Visual Representation for sickle cells | Credits: Getty Images
Visual Representation for sickle cells | Credits: Getty Images

An innovative examination of data from the Pediatric COVID-19 United States Registry disclosed that children diagnosed with sickle cell disease (SCD) face a significant threat of severe illness when infected with SARS-CoV-2. According to the analysis based on the registry, roughly one-third of children diagnosed with SCD necessitated hospitalization, with almost half of those requiring supplemental oxygen.

The research team, spearheaded by Aleksandra S. Dain, MD, from the division of hematology at the Children’s Hospital of Philadelphia, stated, “Our findings reveal that a higher percentage of hospitalized children with SCD and COVID-19 experienced severe illness necessitating supplemental oxygen compared to the general populace, a trend observed in other viral diseases, notably influenza.”

Adults suffering from SCD are acknowledged to be at a heightened risk of complications related to SARS-CoV-2 infection, including hospitalization, in contrast to the healthy population. The precise mechanism remains elusive, although studies have suggested pre-existing organ damage as a potential factor. Hospitalization rates and mortality in individuals with SCD are frequently on par with non-SCD populations with similar underlying health conditions.

Visual Representation for COVID-19 virus | Credits: Getty Images

Children with underlying health problems and those with Multisystem inflammatory syndrome(MIS-C) who develop SARS-CoV-2 infection face an increased risk of morbidity and mortality. Studies show and verified that the chances of SCD patients developing severe COVID-19 are high, even needing hospitalization.

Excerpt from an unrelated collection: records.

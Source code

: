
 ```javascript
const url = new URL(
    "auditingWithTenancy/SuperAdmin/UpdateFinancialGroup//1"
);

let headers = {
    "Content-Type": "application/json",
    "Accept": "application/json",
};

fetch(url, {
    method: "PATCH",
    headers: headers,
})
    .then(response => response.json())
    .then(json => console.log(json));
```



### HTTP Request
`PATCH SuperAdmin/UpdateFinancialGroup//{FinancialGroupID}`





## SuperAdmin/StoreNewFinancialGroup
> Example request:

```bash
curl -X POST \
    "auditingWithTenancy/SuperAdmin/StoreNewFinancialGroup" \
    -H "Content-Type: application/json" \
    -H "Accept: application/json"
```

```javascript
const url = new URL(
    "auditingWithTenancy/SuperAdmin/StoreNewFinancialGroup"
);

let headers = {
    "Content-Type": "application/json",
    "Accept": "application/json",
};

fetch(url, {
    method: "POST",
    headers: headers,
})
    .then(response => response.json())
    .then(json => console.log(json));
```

However, limitations permeate these findings as they can be on single-center populations or the absence of non-SCD comparators.

The multicenter retrospective analysis by Dain and his colleagues aimed to describe the clinical picture and prognosis of acute COVID-19 (coronavirus disease) and MIS-C (ischemic illness accompanied by cutaneous signs) in pediatric patients with SCD (sickle cell disease) and compare the findings with the population of other cohorts.

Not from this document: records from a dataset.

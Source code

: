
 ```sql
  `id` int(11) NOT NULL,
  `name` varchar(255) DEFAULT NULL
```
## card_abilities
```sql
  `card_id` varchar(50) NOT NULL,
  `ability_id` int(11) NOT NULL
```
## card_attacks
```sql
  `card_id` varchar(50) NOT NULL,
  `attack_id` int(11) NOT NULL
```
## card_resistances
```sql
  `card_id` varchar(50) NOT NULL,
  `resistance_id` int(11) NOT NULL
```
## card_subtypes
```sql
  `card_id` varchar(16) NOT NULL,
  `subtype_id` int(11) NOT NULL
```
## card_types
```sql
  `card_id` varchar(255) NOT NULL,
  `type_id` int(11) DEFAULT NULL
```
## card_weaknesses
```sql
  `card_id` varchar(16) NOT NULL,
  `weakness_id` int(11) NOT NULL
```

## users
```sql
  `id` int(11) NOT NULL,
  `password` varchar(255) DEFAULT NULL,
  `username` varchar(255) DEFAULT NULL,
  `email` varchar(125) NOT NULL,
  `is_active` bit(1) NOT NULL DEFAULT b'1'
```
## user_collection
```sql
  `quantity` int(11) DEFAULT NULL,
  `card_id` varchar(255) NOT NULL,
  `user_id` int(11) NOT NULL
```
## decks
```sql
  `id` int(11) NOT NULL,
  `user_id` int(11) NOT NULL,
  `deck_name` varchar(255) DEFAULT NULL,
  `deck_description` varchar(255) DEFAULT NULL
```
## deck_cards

COVID-19 US Pediatric Registry represents surveillance of all COVID-19 diagnosed cases involving children from March 2020 to April 2021. We included those who were noted to be below 21 years of age and positive for laboratory-confirmed SARS-CoV-2 infections noted with documented hospitalizations together with a form of ICU admissions.

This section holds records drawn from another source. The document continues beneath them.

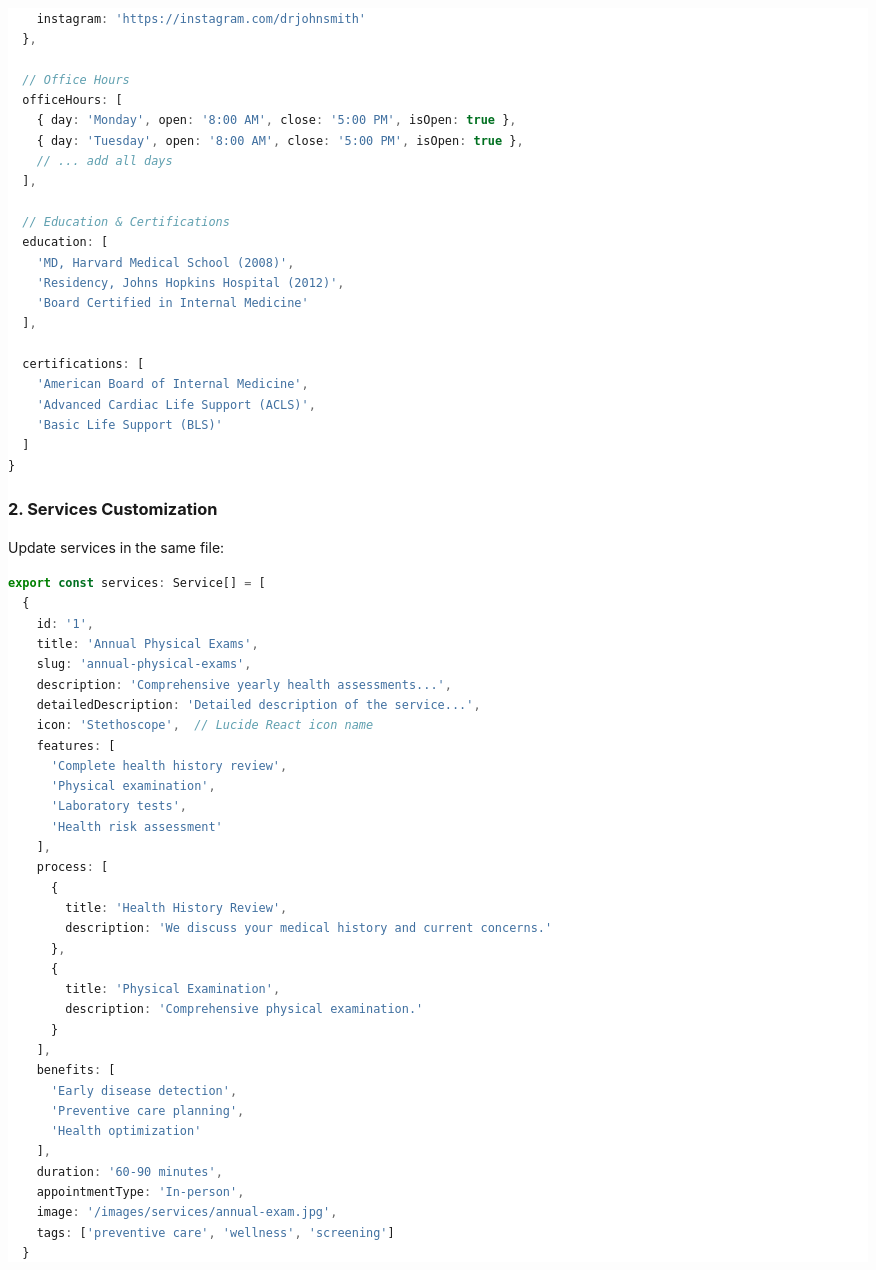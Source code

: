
 ```typescript
    instagram: 'https://instagram.com/drjohnsmith'
  },
  
  // Office Hours
  officeHours: [
    { day: 'Monday', open: '8:00 AM', close: '5:00 PM', isOpen: true },
    { day: 'Tuesday', open: '8:00 AM', close: '5:00 PM', isOpen: true },
    // ... add all days
  ],
  
  // Education & Certifications
  education: [
    'MD, Harvard Medical School (2008)',
    'Residency, Johns Hopkins Hospital (2012)',
    'Board Certified in Internal Medicine'
  ],
  
  certifications: [
    'American Board of Internal Medicine',
    'Advanced Cardiac Life Support (ACLS)',
    'Basic Life Support (BLS)'
  ]
}
```

### 2. Services Customization

Update services in the same file:

```typescript
export const services: Service[] = [
  {
    id: '1',
    title: 'Annual Physical Exams',
    slug: 'annual-physical-exams',
    description: 'Comprehensive yearly health assessments...',
    detailedDescription: 'Detailed description of the service...',
    icon: 'Stethoscope',  // Lucide React icon name
    features: [
      'Complete health history review',
      'Physical examination',
      'Laboratory tests',
      'Health risk assessment'
    ],
    process: [
      {
        title: 'Health History Review',
        description: 'We discuss your medical history and current concerns.'
      },
      {
        title: 'Physical Examination',
        description: 'Comprehensive physical examination.'
      }
    ],
    benefits: [
      'Early disease detection',
      'Preventive care planning',
      'Health optimization'
    ],
    duration: '60-90 minutes',
    appointmentType: 'In-person',
    image: '/images/services/annual-exam.jpg',
    tags: ['preventive care', 'wellness', 'screening']
  }
```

In summary, the data registry comprised 13140 study participants, including 10974 children, who had complete information and were used for the principal analysis. Out of the total of 463 patients in the study, 263 had the condition. The midpoint of the population enrolled in the study was 12 years, with 53% of the participants being male.

Visual Representation for sickle cells | Credits: Getty Images

Approximately 91 patients with underlying SCD (35%) needed COVID-19-related hospitalization, while 114 (34%) and 1485 (14%) patients with other autoimmune disorders and the general pediatric population became hospitalized, respectively. For instance, significantly less immunocompromised patients with chronic disease pediatric patients (18%) required intensive care unit utilization when compared to both general pediatric patients (35%) and patients afflicted with SCD (32% differed; P = 0.016, and P = 0.001, respectively).

There was the highest proportion, 45 percent, of the patients with SCD needing oxygen supplementation among hospitalized cohort followed by immunocompromised and general pediatric cohorts with 37 percent and 35 percent oxygen requirements respectively. Anyway, the intragroup differences were insignificantly stcalized by the statistical tools (P = .17).

Four hospitalized SCD patients (4.4 percent) were diagnosed with MIS-C, in contrast to 2 (1.75 percent) in the immunocompromised group and 288 (19.4 percent) in the general pediatric population. All SCD and immunocompromised patients diagnosed with MIS-C required ICU admission, while two-thirds of general pediatric patients did.

Despite the conclusion of the COVID-19 global public health emergency, Dain and colleagues emphasized that SARS-CoV-2 infection remains an enduring and pertinent respiratory pathogen, particularly for individuals with SCD.

“The opportunity persists to safeguard vulnerable patients, including those with SCD, through optimization of vaccination and supportive interventions,” they concluded.